Histoire de ma vie, p. 272

06 janvier 2006

Dernières pages (6 janvier 1905)

Mais voici que Le Braz Anatole m’envoie un numéro de La Revue de Paris où j’ai l’agrément de voir mon nom figurer parmi les illustres écrivains. Oui, je lis en tête du numéro 24, 15 décembre : « Jean-Marie Déguignet, Mémoires d’un paysan bas-breton. » Le Braz me disait dans sa première lettre que j’aurais bientôt « la joie légitime de voir mon [nom] figurer sur la plus grande revue du monde, et de trouver enfin une récompense si bien méritée ». Ma foi, au risque de déconcerter mon mentor, je lui dis que je n’ai pas éprouvé plus de joie que j’en ai éprouvé en voyant ce nom figurer parmi les sous-officiers du 26e de ligne, le jour même où un camarade nommé avec moi faillit devenir fou de joie. Jamais je n’en ai eu du reste, en aucune époque de ma vie, de ces enthousiasmes, de ces mouvements de folie vaniteuse. Le plus que j’aurais désiré en ce moment, ç’aurait été de trouver quelques amis ou même des ennemis, qui m’ont toujours considéré comme un simple paysan ignorant et de nulle valeur, afin de leur montrer que je suis beaucoup plus qu’ils ne croyaient. Malheureusement, les amis et les ennemis que j’ai par ici ne comprennent rien aux choses de la littérature, des arts et des sciences. Ce sont des choses qui n’entrent pas dans les cerveaux bretons, à quelques rares exceptions près.

Et Le Braz qui me dit qu’il considère comme la plus belle action de sa vie littéraire, celle de m’avoir fait entrer par la grande porte dans ce nouveau monde qu’on appelle la République des Lettres. Et il me souhaite de vivre encore longtemps, afin de jouir de mon triomphe littéraire, qui ira toujours grandissant à mesure que la publication de mes mémoires avancera, et surtout lorsqu’ils seront mis en volume. Mais je ne verrai pas ça, ou du reste j’ai vu assez, puisque j’ai vu mon nom briller au milieu des illustrations littéraires, je n’avais jamais tant espéré. Ici, je dois de la reconnaissance à M. Le Braz Anatole, contre lequel j’ai écrit beaucoup, mais beaucoup de vérités contre lesquelles il ne peut rien dire. Du reste, dans ce monde de la littérature et du parlementarisme, on ne fait plus attention aujourd’hui aux mots, aux phrases, aux personnalités, mêmes aux calomnies, ni aux injures les plus grossières. Ces gens se sentent tombés si bas dans toutes les ignominies qu’ils aiment à se couvrir mutuellement de boue.

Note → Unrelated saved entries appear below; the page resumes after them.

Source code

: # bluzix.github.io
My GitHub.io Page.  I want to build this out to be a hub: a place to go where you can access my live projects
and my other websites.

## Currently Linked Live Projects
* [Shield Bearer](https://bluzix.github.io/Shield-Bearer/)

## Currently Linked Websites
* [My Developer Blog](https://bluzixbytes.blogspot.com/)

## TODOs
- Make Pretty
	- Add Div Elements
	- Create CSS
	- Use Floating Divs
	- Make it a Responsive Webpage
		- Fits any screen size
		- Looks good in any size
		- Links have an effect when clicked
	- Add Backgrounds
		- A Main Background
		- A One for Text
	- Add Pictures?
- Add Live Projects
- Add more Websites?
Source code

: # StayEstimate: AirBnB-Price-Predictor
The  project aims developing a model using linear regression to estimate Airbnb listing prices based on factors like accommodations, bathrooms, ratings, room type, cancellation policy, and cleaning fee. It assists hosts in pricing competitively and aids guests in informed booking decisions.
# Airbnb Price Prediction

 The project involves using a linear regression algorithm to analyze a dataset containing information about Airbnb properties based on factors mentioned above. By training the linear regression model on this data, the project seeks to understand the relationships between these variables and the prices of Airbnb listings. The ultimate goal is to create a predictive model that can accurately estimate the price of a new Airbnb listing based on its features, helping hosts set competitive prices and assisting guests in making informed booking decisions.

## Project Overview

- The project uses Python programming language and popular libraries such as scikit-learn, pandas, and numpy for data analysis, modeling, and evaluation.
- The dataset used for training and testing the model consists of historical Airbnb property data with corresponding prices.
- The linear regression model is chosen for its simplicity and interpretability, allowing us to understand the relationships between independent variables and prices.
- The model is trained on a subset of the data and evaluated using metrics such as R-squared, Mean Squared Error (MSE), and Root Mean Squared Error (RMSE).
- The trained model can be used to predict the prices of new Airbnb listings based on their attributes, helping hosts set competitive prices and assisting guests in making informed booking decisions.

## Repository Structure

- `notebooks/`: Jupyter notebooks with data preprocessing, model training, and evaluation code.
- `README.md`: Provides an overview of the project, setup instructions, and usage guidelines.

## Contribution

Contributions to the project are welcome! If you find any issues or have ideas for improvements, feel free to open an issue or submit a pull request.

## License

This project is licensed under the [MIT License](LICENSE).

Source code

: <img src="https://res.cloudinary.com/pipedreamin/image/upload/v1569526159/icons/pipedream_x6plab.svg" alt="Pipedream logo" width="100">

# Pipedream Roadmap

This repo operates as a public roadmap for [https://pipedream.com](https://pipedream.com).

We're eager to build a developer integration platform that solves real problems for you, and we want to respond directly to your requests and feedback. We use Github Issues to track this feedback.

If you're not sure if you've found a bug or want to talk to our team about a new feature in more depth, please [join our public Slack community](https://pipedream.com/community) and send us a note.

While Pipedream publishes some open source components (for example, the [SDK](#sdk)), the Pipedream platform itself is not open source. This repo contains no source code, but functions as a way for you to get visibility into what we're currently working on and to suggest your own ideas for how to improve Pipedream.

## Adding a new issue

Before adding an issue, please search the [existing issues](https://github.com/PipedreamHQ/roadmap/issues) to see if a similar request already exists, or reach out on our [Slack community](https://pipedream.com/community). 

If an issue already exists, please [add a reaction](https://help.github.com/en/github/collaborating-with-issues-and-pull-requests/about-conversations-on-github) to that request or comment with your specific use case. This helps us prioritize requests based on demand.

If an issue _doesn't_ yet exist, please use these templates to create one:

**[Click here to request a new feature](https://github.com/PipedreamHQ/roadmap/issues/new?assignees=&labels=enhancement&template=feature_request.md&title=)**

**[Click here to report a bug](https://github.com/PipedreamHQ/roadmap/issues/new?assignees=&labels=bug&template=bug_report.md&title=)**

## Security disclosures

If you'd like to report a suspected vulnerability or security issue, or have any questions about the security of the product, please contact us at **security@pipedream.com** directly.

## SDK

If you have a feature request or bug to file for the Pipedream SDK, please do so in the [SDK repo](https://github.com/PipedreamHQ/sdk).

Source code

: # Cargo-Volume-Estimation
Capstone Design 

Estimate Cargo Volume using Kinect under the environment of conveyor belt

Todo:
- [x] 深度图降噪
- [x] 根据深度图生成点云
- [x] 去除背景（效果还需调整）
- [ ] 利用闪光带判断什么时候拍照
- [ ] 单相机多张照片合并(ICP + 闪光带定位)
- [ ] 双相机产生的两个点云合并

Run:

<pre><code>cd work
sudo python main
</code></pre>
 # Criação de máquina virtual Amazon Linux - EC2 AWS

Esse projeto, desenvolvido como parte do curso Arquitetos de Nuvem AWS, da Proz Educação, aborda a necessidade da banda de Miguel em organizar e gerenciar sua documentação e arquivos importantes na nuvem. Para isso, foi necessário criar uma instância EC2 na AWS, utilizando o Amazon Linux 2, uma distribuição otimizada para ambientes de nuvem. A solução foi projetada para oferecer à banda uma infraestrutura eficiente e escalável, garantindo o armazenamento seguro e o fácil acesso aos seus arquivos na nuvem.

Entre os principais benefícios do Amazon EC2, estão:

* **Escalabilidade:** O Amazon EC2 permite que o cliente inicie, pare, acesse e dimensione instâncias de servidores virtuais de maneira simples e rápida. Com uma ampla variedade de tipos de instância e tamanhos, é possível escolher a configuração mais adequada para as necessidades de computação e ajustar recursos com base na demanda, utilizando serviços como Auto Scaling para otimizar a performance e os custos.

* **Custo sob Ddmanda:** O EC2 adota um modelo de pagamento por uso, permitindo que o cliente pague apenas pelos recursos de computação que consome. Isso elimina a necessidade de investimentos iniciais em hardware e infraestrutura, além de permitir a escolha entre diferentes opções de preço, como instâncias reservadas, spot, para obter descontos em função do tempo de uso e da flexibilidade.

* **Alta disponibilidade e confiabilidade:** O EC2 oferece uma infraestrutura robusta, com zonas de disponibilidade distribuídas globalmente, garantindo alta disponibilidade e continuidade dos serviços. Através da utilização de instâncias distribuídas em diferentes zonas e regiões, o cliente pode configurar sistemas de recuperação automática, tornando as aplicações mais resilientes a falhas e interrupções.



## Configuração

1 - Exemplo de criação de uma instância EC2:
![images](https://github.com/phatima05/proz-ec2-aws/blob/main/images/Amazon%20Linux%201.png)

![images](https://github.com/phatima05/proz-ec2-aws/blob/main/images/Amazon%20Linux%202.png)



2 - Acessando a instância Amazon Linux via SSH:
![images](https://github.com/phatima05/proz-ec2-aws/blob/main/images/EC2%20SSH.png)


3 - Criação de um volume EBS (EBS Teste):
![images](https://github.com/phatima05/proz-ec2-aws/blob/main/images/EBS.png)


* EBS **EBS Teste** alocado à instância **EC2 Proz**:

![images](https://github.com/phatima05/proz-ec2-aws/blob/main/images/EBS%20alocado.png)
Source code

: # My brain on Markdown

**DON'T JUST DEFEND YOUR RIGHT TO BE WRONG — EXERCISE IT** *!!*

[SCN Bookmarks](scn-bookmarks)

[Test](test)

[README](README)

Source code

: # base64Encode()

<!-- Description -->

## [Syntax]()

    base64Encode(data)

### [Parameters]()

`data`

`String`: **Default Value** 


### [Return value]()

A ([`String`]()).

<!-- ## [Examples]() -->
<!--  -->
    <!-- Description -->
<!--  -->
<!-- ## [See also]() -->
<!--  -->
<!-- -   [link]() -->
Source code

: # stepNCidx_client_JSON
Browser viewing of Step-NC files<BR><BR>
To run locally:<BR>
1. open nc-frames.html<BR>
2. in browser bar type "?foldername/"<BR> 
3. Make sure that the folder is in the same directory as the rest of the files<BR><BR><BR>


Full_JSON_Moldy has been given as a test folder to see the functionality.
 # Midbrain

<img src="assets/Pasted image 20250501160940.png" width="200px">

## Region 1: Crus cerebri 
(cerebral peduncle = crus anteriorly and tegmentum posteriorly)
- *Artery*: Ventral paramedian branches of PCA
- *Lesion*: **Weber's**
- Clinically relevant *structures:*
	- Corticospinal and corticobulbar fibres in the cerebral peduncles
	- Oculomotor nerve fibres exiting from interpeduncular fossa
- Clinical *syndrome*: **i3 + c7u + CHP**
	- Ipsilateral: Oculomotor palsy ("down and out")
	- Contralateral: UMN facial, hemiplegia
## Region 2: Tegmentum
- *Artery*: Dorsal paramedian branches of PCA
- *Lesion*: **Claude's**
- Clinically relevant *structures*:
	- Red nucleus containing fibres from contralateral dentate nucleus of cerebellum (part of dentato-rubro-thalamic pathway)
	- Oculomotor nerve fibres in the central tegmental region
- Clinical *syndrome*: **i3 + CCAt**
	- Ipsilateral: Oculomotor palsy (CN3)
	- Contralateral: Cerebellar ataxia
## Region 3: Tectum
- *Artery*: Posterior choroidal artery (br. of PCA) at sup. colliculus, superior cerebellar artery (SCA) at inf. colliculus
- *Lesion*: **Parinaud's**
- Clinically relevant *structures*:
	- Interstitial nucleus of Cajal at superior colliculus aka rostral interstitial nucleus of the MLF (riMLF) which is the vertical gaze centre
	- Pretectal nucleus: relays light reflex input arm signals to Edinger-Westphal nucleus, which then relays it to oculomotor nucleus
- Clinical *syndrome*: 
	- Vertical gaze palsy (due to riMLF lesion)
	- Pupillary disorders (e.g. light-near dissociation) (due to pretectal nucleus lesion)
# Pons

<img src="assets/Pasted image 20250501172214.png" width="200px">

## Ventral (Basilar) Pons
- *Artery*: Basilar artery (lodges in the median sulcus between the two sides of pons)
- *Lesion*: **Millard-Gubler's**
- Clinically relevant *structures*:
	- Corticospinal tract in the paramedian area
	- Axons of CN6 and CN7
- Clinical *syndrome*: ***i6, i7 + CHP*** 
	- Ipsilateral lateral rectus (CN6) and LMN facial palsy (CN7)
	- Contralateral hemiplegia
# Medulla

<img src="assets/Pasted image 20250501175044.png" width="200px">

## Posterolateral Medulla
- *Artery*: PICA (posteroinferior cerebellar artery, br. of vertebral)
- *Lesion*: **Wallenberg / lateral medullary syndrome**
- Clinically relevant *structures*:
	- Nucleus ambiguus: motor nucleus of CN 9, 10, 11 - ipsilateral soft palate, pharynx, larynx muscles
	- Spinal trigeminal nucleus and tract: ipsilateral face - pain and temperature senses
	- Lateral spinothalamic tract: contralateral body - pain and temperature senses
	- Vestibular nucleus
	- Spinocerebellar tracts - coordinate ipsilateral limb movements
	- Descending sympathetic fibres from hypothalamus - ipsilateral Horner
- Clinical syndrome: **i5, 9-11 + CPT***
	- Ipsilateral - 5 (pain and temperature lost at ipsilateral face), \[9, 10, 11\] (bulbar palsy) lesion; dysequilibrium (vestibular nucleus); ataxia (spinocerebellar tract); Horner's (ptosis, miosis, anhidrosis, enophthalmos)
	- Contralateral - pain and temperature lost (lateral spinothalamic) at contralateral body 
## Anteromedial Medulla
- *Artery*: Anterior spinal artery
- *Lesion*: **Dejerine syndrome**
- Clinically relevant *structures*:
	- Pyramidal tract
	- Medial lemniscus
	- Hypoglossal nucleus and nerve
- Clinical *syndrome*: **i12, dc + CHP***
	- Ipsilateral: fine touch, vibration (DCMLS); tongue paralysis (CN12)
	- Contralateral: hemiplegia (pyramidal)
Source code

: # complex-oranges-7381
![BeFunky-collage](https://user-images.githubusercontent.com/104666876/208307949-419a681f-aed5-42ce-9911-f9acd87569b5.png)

Ils en ont, oui, de la boue par-dessus la tête, dans ce fameux grand monde qui n’est grand que dans la canaillerie et dans les horreurs. Voici un de ces grands, nommé Syveton, député, déclaré l’honneur du parti catholique, qui a été obligé de [se] suicider pour se soustraire aux ignominies qui pesaient sur lui et auraient pu le conduire au bagne. Comme Esterházy, déclaré par Pellieux l’honneur de l’armée, et qui fut obligé de se sauver pour se soustraire au déshonneur dont il s’était couvert. A ma Doue beniguet Intronn Varia ar ganaillez ! Comme le parti nationalisto-catholico-fripouillo, avec Coppée en tête, a vomi ses belles injures sacrées contre les juifs et les francs-maçons dès qu’ils ont appris la mort de cet honorable Syveton, accusant ceux-ci d’avoir assassiné l’honneur du parti. Mais avant que Coppée ait eu le temps de vider toutes ses sacro-saintes ordures sur la tête des francs-maçons, il en a tant, il est prévenu que son honorable ami s’est suicidé lui-même aidé par sa femme, dit-on. Il se sentait écrasé par les honneurs.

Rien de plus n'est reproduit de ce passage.